### PROBLEM DESCRIPTION
Reproduce all the data verbatim.

### Saved data entries
▬▬▬
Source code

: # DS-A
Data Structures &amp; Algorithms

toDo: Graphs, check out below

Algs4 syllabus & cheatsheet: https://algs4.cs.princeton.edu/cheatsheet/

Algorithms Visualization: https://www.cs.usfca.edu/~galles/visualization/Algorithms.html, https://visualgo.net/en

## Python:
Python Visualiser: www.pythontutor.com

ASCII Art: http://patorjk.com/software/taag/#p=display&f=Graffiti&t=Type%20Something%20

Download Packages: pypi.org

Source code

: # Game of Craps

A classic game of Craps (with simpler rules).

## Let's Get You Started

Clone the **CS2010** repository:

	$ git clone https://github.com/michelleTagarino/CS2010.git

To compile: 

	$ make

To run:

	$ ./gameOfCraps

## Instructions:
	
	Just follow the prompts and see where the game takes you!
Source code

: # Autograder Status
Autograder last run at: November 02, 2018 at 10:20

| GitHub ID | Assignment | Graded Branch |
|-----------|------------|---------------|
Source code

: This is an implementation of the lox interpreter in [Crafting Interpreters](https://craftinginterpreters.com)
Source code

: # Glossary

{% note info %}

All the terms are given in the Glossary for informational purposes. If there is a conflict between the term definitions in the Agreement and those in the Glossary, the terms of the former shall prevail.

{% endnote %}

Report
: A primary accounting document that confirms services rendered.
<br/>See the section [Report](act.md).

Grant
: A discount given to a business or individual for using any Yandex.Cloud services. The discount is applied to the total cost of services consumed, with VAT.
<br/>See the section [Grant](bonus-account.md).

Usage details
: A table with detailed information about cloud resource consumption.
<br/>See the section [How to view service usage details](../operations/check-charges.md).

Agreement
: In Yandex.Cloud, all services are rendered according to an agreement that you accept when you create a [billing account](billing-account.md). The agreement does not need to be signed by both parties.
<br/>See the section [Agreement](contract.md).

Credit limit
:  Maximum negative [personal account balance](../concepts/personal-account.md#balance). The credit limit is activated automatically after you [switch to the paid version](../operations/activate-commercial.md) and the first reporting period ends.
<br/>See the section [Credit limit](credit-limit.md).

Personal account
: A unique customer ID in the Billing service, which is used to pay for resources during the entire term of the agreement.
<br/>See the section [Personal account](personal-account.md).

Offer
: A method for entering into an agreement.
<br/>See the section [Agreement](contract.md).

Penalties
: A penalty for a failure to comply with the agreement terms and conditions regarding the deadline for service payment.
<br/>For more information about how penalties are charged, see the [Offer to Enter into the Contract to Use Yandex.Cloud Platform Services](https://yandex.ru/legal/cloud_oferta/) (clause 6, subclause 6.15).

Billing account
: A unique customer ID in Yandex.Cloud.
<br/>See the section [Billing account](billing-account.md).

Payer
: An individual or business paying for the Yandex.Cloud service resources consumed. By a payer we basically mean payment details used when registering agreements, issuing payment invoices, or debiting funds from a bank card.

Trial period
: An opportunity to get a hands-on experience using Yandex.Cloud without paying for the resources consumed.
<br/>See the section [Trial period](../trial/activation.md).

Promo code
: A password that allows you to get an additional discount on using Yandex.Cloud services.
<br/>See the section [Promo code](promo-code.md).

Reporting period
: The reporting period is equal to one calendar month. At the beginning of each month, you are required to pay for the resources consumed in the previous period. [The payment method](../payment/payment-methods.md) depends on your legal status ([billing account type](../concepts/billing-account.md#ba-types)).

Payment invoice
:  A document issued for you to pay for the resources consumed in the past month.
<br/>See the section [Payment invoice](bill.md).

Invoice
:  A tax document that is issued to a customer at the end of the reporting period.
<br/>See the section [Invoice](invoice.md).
▬▬▬
### ANSWER TO THE PROBLEM
Source code

: # DS-A
Data Structures &amp; Algorithms

toDo: Graphs, check out below

Algs4 syllabus & cheatsheet: https://algs4.cs.princeton.edu/cheatsheet/

Algorithms Visualization: https://www.cs.usfca.edu/~galles/visualization/Algorithms.html, https://visualgo.net/en

## Python:
Python Visualiser: www.pythontutor.com

ASCII Art: http://patorjk.com/software/taag/#p=display&f=Graffiti&t=Type%20Something%20

Download Packages: pypi.org

Source code

: # Game of Craps

A classic game of Craps (with simpler rules).

## Let's Get You Started

Clone the **CS2010** repository:

	$ git clone https://github.com/michelleTagarino/CS2010.git

To compile: 

	$ make

To run:

	$ ./gameOfCraps

## Instructions:
	
	Just follow the prompts and see where the game takes you!
Source code

: # Autograder Status
Autograder last run at: November 02, 2018 at 10:20

| GitHub ID | Assignment | Graded Branch |
|-----------|------------|---------------|
Source code

: This is an implementation of the lox interpreter in [Crafting Interpreters](https://craftinginterpreters.com)
Source code

: # Glossary

{% note info %}

All the terms are given in the Glossary for informational purposes. If there is a conflict between the term definitions in the Agreement and those in the Glossary, the terms of the former shall prevail.

{% endnote %}

Report
: A primary accounting document that confirms services rendered.
<br/>See the section [Report](act.md).

Grant
: A discount given to a business or individual for using any Yandex.Cloud services. The discount is applied to the total cost of services consumed, with VAT.
<br/>See the section [Grant](bonus-account.md).

Usage details
: A table with detailed information about cloud resource consumption.
<br/>See the section [How to view service usage details](../operations/check-charges.md).

Agreement
: In Yandex.Cloud, all services are rendered according to an agreement that you accept when you create a [billing account](billing-account.md). The agreement does not need to be signed by both parties.
<br/>See the section [Agreement](contract.md).

Credit limit
:  Maximum negative [personal account balance](../concepts/personal-account.md#balance). The credit limit is activated automatically after you [switch to the paid version](../operations/activate-commercial.md) and the first reporting period ends.
<br/>See the section [Credit limit](credit-limit.md).

Personal account
: A unique customer ID in the Billing service, which is used to pay for resources during the entire term of the agreement.
<br/>See the section [Personal account](personal-account.md).

Offer
: A method for entering into an agreement.
<br/>See the section [Agreement](contract.md).

Penalties
: A penalty for a failure to comply with the agreement terms and conditions regarding the deadline for service payment.
<br/>For more information about how penalties are charged, see the [Offer to Enter into the Contract to Use Yandex.Cloud Platform Services](https://yandex.ru/legal/cloud_oferta/) (clause 6, subclause 6.15).

Billing account
: A unique customer ID in Yandex.Cloud.
<br/>See the section [Billing account](billing-account.md).

Payer
: An individual or business paying for the Yandex.Cloud service resources consumed. By a payer we basically mean payment details used when registering agreements, issuing payment invoices, or debiting funds from a bank card.

Trial period
: An opportunity to get a hands-on experience using Yandex.Cloud without paying for the resources consumed.
<br/>See the section [Trial period](../trial/activation.md).

Promo code
: A password that allows you to get an additional discount on using Yandex.Cloud services.
<br/>See the section [Promo code](promo-code.md).

Reporting period
: The reporting period is equal to one calendar month. At the beginning of each month, you are required to pay for the resources consumed in the previous period. [The payment method](../payment/payment-methods.md) depends on your legal status ([billing account type](../concepts/billing-account.md#ba-types)).

Payment invoice
:  A document issued for you to pay for the resources consumed in the past month.
<br/>See the section [Payment invoice](bill.md).

Invoice
:  A tax document that is issued to a customer at the end of the reporting period.
<br/>See the section [Invoice](invoice.md).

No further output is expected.